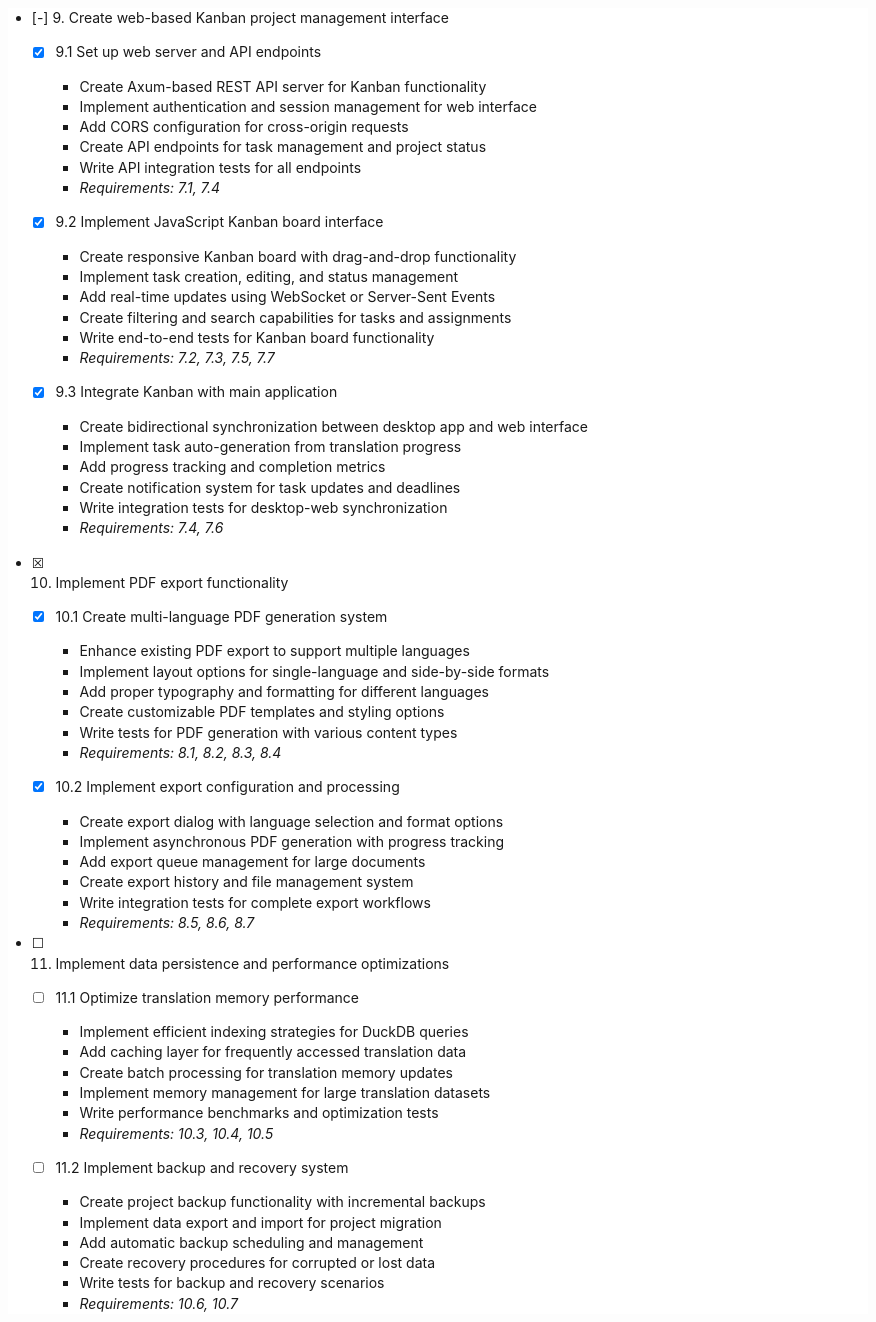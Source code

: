 - [-] 9. Create web-based Kanban project management interface
  - [x] 9.1 Set up web server and API endpoints
    - Create Axum-based REST API server for Kanban functionality
    - Implement authentication and session management for web interface
    - Add CORS configuration for cross-origin requests
    - Create API endpoints for task management and project status
    - Write API integration tests for all endpoints
    - _Requirements: 7.1, 7.4_

  - [x] 9.2 Implement JavaScript Kanban board interface
    - Create responsive Kanban board with drag-and-drop functionality
    - Implement task creation, editing, and status management
    - Add real-time updates using WebSocket or Server-Sent Events
    - Create filtering and search capabilities for tasks and assignments
    - Write end-to-end tests for Kanban board functionality
    - _Requirements: 7.2, 7.3, 7.5, 7.7_

  - [x] 9.3 Integrate Kanban with main application
    - Create bidirectional synchronization between desktop app and web interface
    - Implement task auto-generation from translation progress
    - Add progress tracking and completion metrics
    - Create notification system for task updates and deadlines
    - Write integration tests for desktop-web synchronization
    - _Requirements: 7.4, 7.6_

- [x] 10. Implement PDF export functionality
  - [x] 10.1 Create multi-language PDF generation system
    - Enhance existing PDF export to support multiple languages
    - Implement layout options for single-language and side-by-side formats
    - Add proper typography and formatting for different languages
    - Create customizable PDF templates and styling options
    - Write tests for PDF generation with various content types
    - _Requirements: 8.1, 8.2, 8.3, 8.4_

  - [x] 10.2 Implement export configuration and processing
    - Create export dialog with language selection and format options
    - Implement asynchronous PDF generation with progress tracking
    - Add export queue management for large documents
    - Create export history and file management system
    - Write integration tests for complete export workflows
    - _Requirements: 8.5, 8.6, 8.7_

- [ ] 11. Implement data persistence and performance optimizations
  - [ ] 11.1 Optimize translation memory performance
    - Implement efficient indexing strategies for DuckDB queries
    - Add caching layer for frequently accessed translation data
    - Create batch processing for translation memory updates
    - Implement memory management for large translation datasets
    - Write performance benchmarks and optimization tests
    - _Requirements: 10.3, 10.4, 10.5_

  - [ ] 11.2 Implement backup and recovery system
    - Create project backup functionality with incremental backups
    - Implement data export and import for project migration
    - Add automatic backup scheduling and management
    - Create recovery procedures for corrupted or lost data
    - Write tests for backup and recovery scenarios
    - _Requirements: 10.6, 10.7_
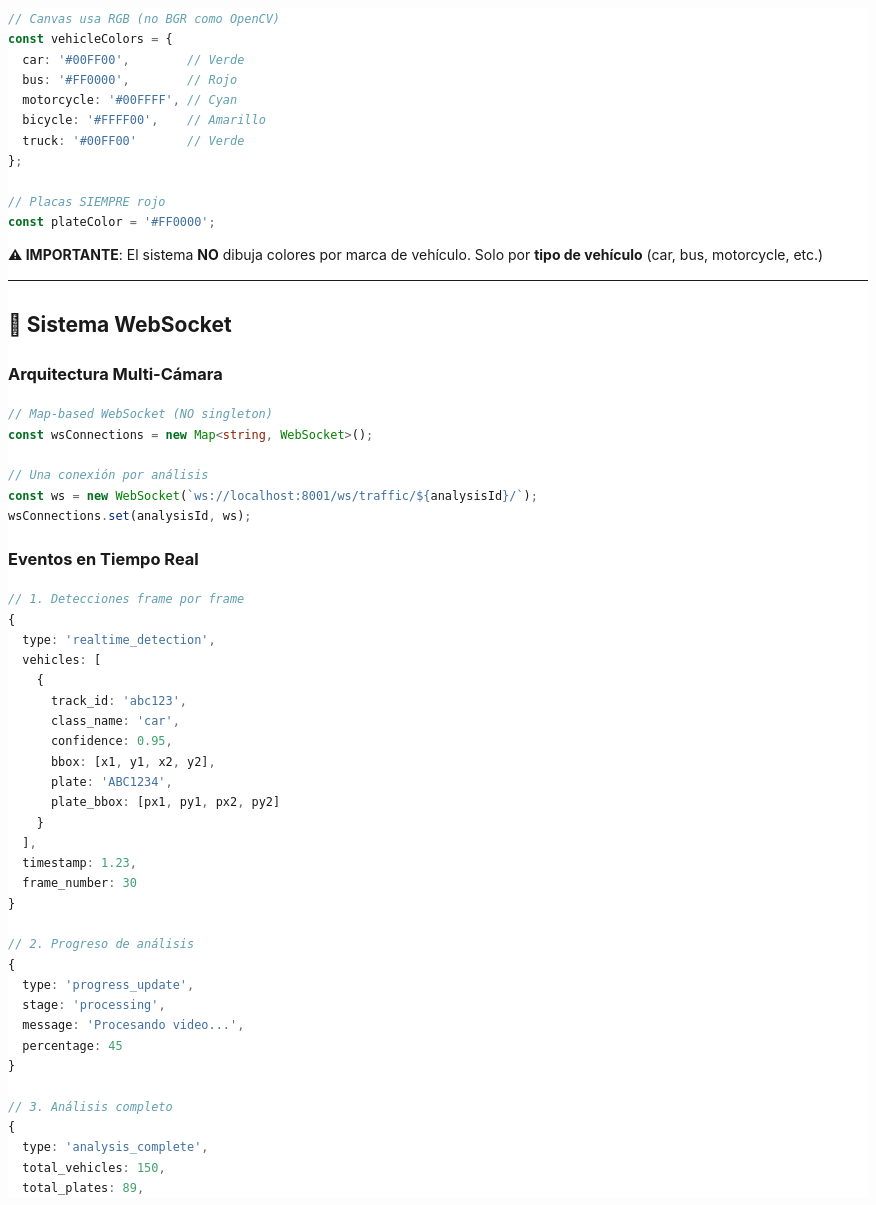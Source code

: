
 ```typescript
// Canvas usa RGB (no BGR como OpenCV)
const vehicleColors = {
  car: '#00FF00',        // Verde
  bus: '#FF0000',        // Rojo
  motorcycle: '#00FFFF', // Cyan
  bicycle: '#FFFF00',    // Amarillo
  truck: '#00FF00'       // Verde
};

// Placas SIEMPRE rojo
const plateColor = '#FF0000';
```

**⚠️ IMPORTANTE**: El sistema **NO** dibuja colores por marca de vehículo. Solo por **tipo de vehículo** (car, bus, motorcycle, etc.)

---

## 📡 Sistema WebSocket

### **Arquitectura Multi-Cámara**

```typescript
// Map-based WebSocket (NO singleton)
const wsConnections = new Map<string, WebSocket>();

// Una conexión por análisis
const ws = new WebSocket(`ws://localhost:8001/ws/traffic/${analysisId}/`);
wsConnections.set(analysisId, ws);
```

### **Eventos en Tiempo Real**

```typescript
// 1. Detecciones frame por frame
{
  type: 'realtime_detection',
  vehicles: [
    {
      track_id: 'abc123',
      class_name: 'car',
      confidence: 0.95,
      bbox: [x1, y1, x2, y2],
      plate: 'ABC1234',
      plate_bbox: [px1, py1, px2, py2]
    }
  ],
  timestamp: 1.23,
  frame_number: 30
}

// 2. Progreso de análisis
{
  type: 'progress_update',
  stage: 'processing',
  message: 'Procesando video...',
  percentage: 45
}

// 3. Análisis completo
{
  type: 'analysis_complete',
  total_vehicles: 150,
  total_plates: 89,
```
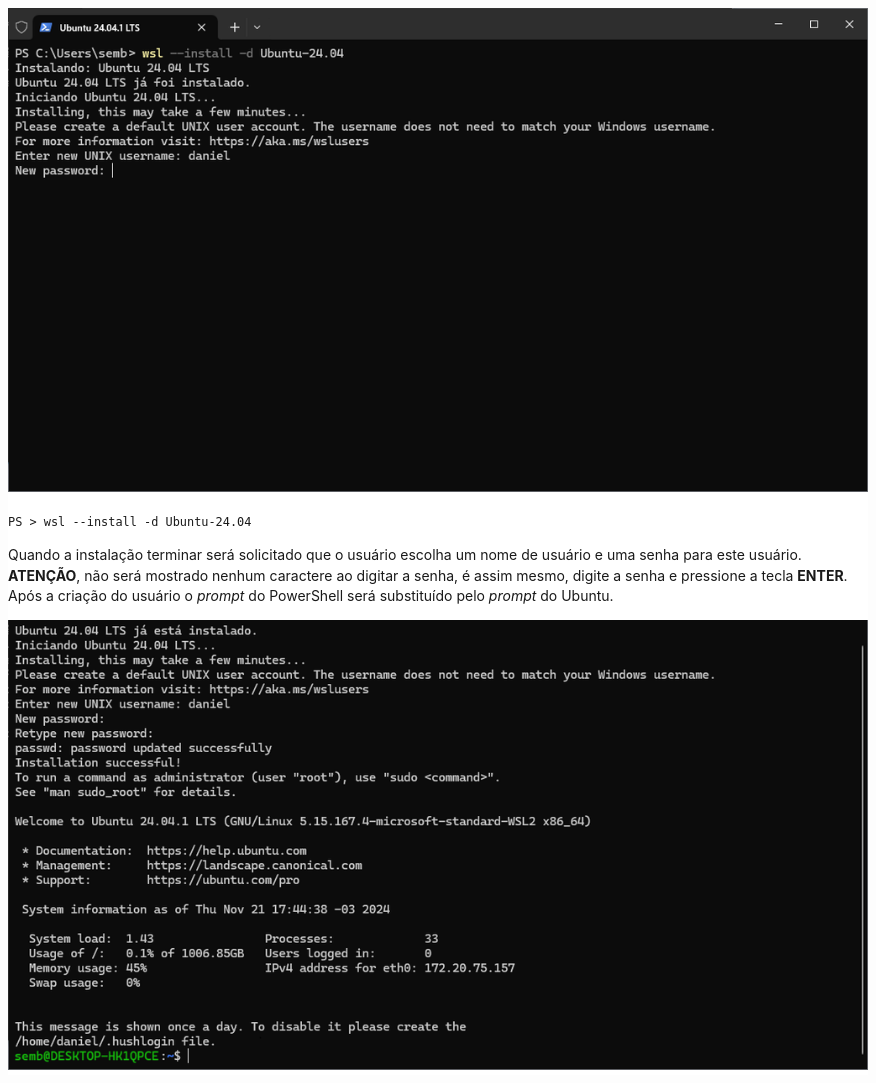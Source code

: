 ![Windows PowerShell](./images/pshell-distros.png "Distribuições Linux disponíveis no WSL2")

```console
PS > wsl --install -d Ubuntu-24.04
```

Quando a instalação terminar será solicitado que o usuário escolha um nome de usuário e uma senha para este usuário. **ATENÇÃO**, não será mostrado nenhum caractere ao digitar a senha, é assim mesmo, digite a senha e pressione a tecla **ENTER**. Após a criação do usuário o *prompt* do PowerShell será substituído pelo *prompt* do Ubuntu.

![Ubuntu](./images/ubuntu-welcome.png "Tela inicial do Ubuntu")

▶ [Work item]: For the listing above, state how many lines include the word "Ubuntu", and give only the number.

▶ [Exercise output]: 3